Electronic Logging Devices

Overview 

On July 6, 2012, President Obama signed the Commercial Motor Vehicle Safety Enhancement Act into law, which required the Department of Transportation (DOT) to create and enforce an Electronic Logging Device (ELD) rule.  DOT published a final rule regarding the electronic log books that became effective February 16, 2016, stating that all motor carriers and drivers who are currently required to keep records of duty status (RODS) on paper must install and use an electronic logging device (ELD) no later than December 18, 2017.

Why Are ELDs a Problem For Livestock Haulers?

The ELD enforcement date and existing hours of service (HOS) regulations pose significant consequences for the livestock industry. Current federal law limits on-duty time to 14 hours, with a maximum drive time of 11 consecutive hours. The driver must then rest for 10 consecutive hours before returning to duty.  For the great majority of the trips made by our livestock haulers, this is simply not enough drive time to accommodate the realities of hauling live animals across the country. Research also demonstrates that repeated loading and unloading of animals creates stress, harming the livestock as well as endangering the hauler.  Unfortunately, the impending December 18, 2017 electronic logging device (ELD) enforcement date and existing hours of service (HOS) rules may force small business owners out of the marketplace while also having the unintended impact of decreasing driver safety, and jeopardizing the wellbeing of hauled animals if they can no longer be hauled by highly skilled and trained drivers/stockmen.

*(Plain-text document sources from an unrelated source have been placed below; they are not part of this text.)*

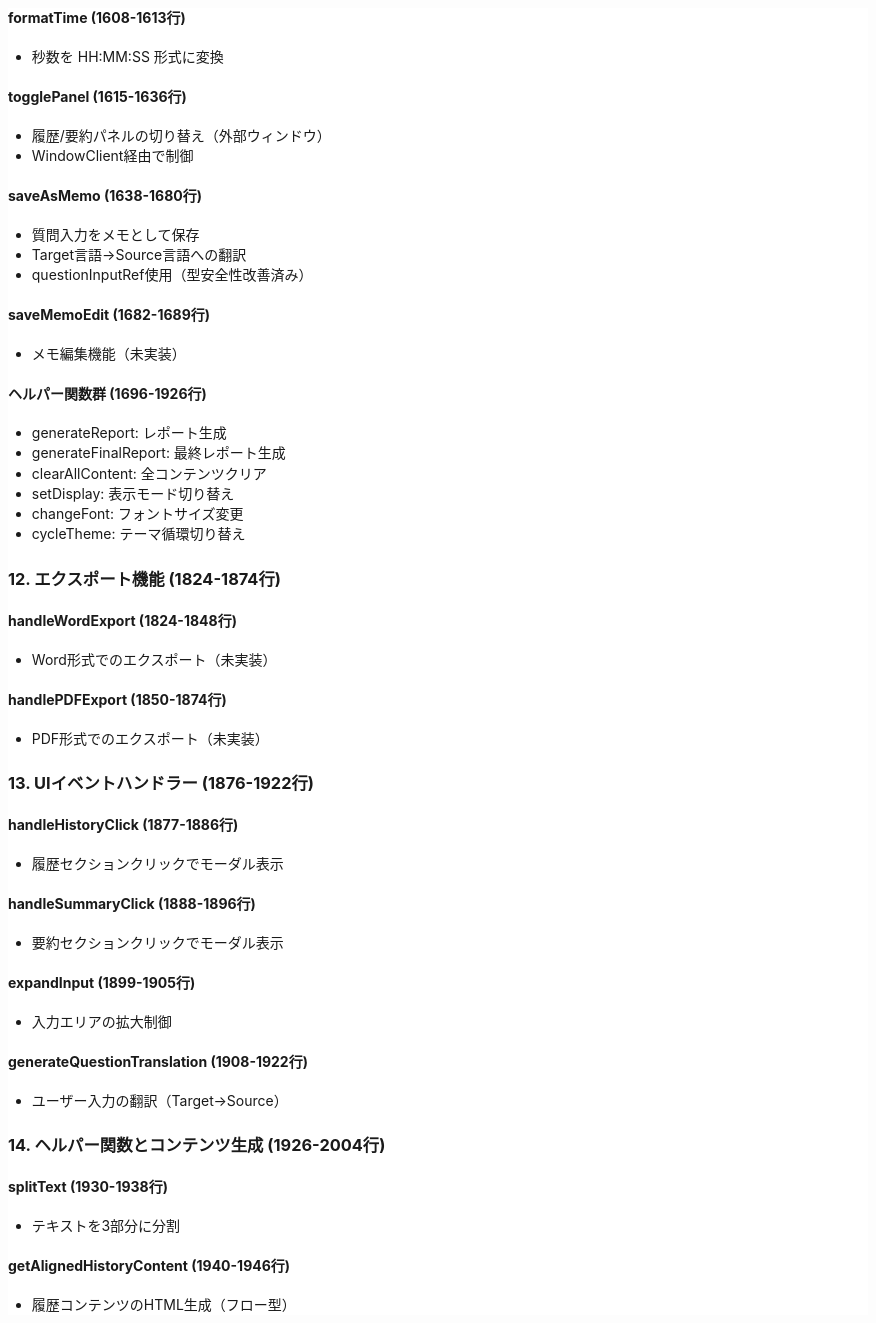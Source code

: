 #### formatTime (1608-1613行)
- 秒数を HH:MM:SS 形式に変換

#### togglePanel (1615-1636行)
- 履歴/要約パネルの切り替え（外部ウィンドウ）
- WindowClient経由で制御

#### saveAsMemo (1638-1680行)
- 質問入力をメモとして保存
- Target言語→Source言語への翻訳
- questionInputRef使用（型安全性改善済み）

#### saveMemoEdit (1682-1689行)
- メモ編集機能（未実装）

#### ヘルパー関数群 (1696-1926行)
- generateReport: レポート生成
- generateFinalReport: 最終レポート生成
- clearAllContent: 全コンテンツクリア
- setDisplay: 表示モード切り替え
- changeFont: フォントサイズ変更
- cycleTheme: テーマ循環切り替え

### 12. エクスポート機能 (1824-1874行)

#### handleWordExport (1824-1848行)
- Word形式でのエクスポート（未実装）

#### handlePDFExport (1850-1874行)
- PDF形式でのエクスポート（未実装）

### 13. UIイベントハンドラー (1876-1922行)

#### handleHistoryClick (1877-1886行)
- 履歴セクションクリックでモーダル表示

#### handleSummaryClick (1888-1896行)
- 要約セクションクリックでモーダル表示

#### expandInput (1899-1905行)
- 入力エリアの拡大制御

#### generateQuestionTranslation (1908-1922行)
- ユーザー入力の翻訳（Target→Source）

### 14. ヘルパー関数とコンテンツ生成 (1926-2004行)

#### splitText (1930-1938行)
- テキストを3部分に分割

#### getAlignedHistoryContent (1940-1946行)
- 履歴コンテンツのHTML生成（フロー型）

What Solution is NCBA Proposing?

NCBA has asked the following of Congress and the Department of Transportation:

• Delay ELD Enforcement for Livestock Haulers: The current ELD enforcement deadline needs to be delayed by the Federal Motor Carrier Safety Administration (FMCSA) no less than one year to allow adequate time for industry concerns to be addressed as well as necessary educational training on the actual ELDs and livestock exemptions.

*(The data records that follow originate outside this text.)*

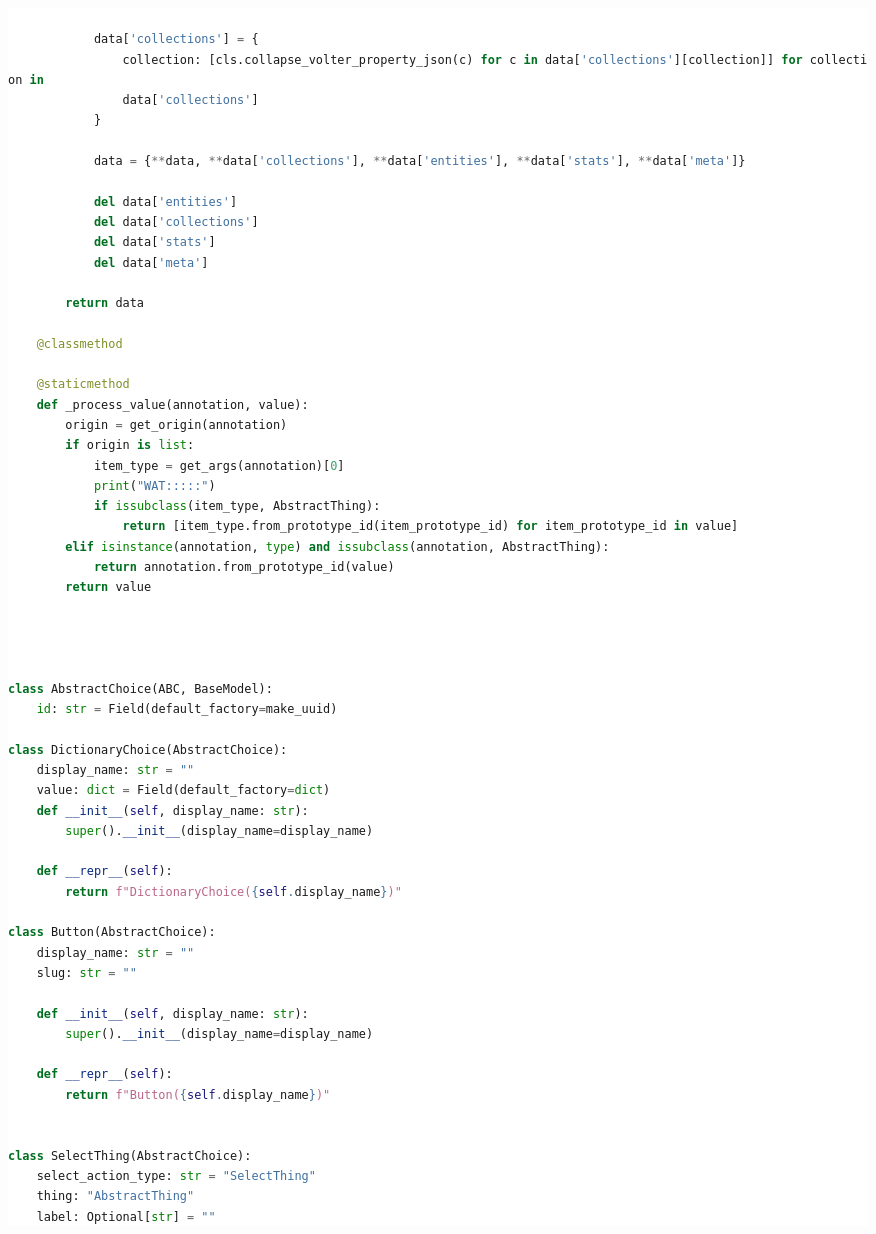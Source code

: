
 ```python engine/lib.py

            data['collections'] = {
                collection: [cls.collapse_volter_property_json(c) for c in data['collections'][collection]] for collection in
                data['collections']
            }

            data = {**data, **data['collections'], **data['entities'], **data['stats'], **data['meta']}

            del data['entities']
            del data['collections']
            del data['stats']
            del data['meta']

        return data

    @classmethod

    @staticmethod
    def _process_value(annotation, value):
        origin = get_origin(annotation)
        if origin is list:
            item_type = get_args(annotation)[0]
            print("WAT:::::")
            if issubclass(item_type, AbstractThing):
                return [item_type.from_prototype_id(item_prototype_id) for item_prototype_id in value]
        elif isinstance(annotation, type) and issubclass(annotation, AbstractThing):
            return annotation.from_prototype_id(value)
        return value




class AbstractChoice(ABC, BaseModel):
    id: str = Field(default_factory=make_uuid)

class DictionaryChoice(AbstractChoice):
    display_name: str = ""
    value: dict = Field(default_factory=dict)
    def __init__(self, display_name: str):
        super().__init__(display_name=display_name)

    def __repr__(self):
        return f"DictionaryChoice({self.display_name})"

class Button(AbstractChoice):
    display_name: str = ""
    slug: str = ""

    def __init__(self, display_name: str):
        super().__init__(display_name=display_name)

    def __repr__(self):
        return f"Button({self.display_name})"


class SelectThing(AbstractChoice):
    select_action_type: str = "SelectThing"
    thing: "AbstractThing"
    label: Optional[str] = ""

```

• Provide Increased Flexibility within HOS: Hours of Service (HOS) rules for livestock haulers must be made more flexible so that drivers can safely do their jobs while preserving the welfare of the animals.

Uncertainty About New FMCSA Guidance

In June 2017, FMSCSA posted a new interpretation regarding HOS rules specific to livestock haulers:

When transporting livestock and using the exemption, the hours of service regulations do not apply to any work that is conducted within a 150 air mile radius (about 172 road miles) of the source of the livestock. That includes loading and waiting time, as well as any driving time that occurs within that radius. Once exiting that radius from the source of the livestock, the hours of service regulations begin to apply. From the point of exiting the 150 air mile radius, the driver can drive an additional 11 hours. 

Our concern is that livestock haulers - as well as law enforcement - may not be aware of the existence of this exemption that includes livestock haulers. NCBA is seeking formal guidance on this interpretation and urges a delay from the ELDs until all parties have more certainty.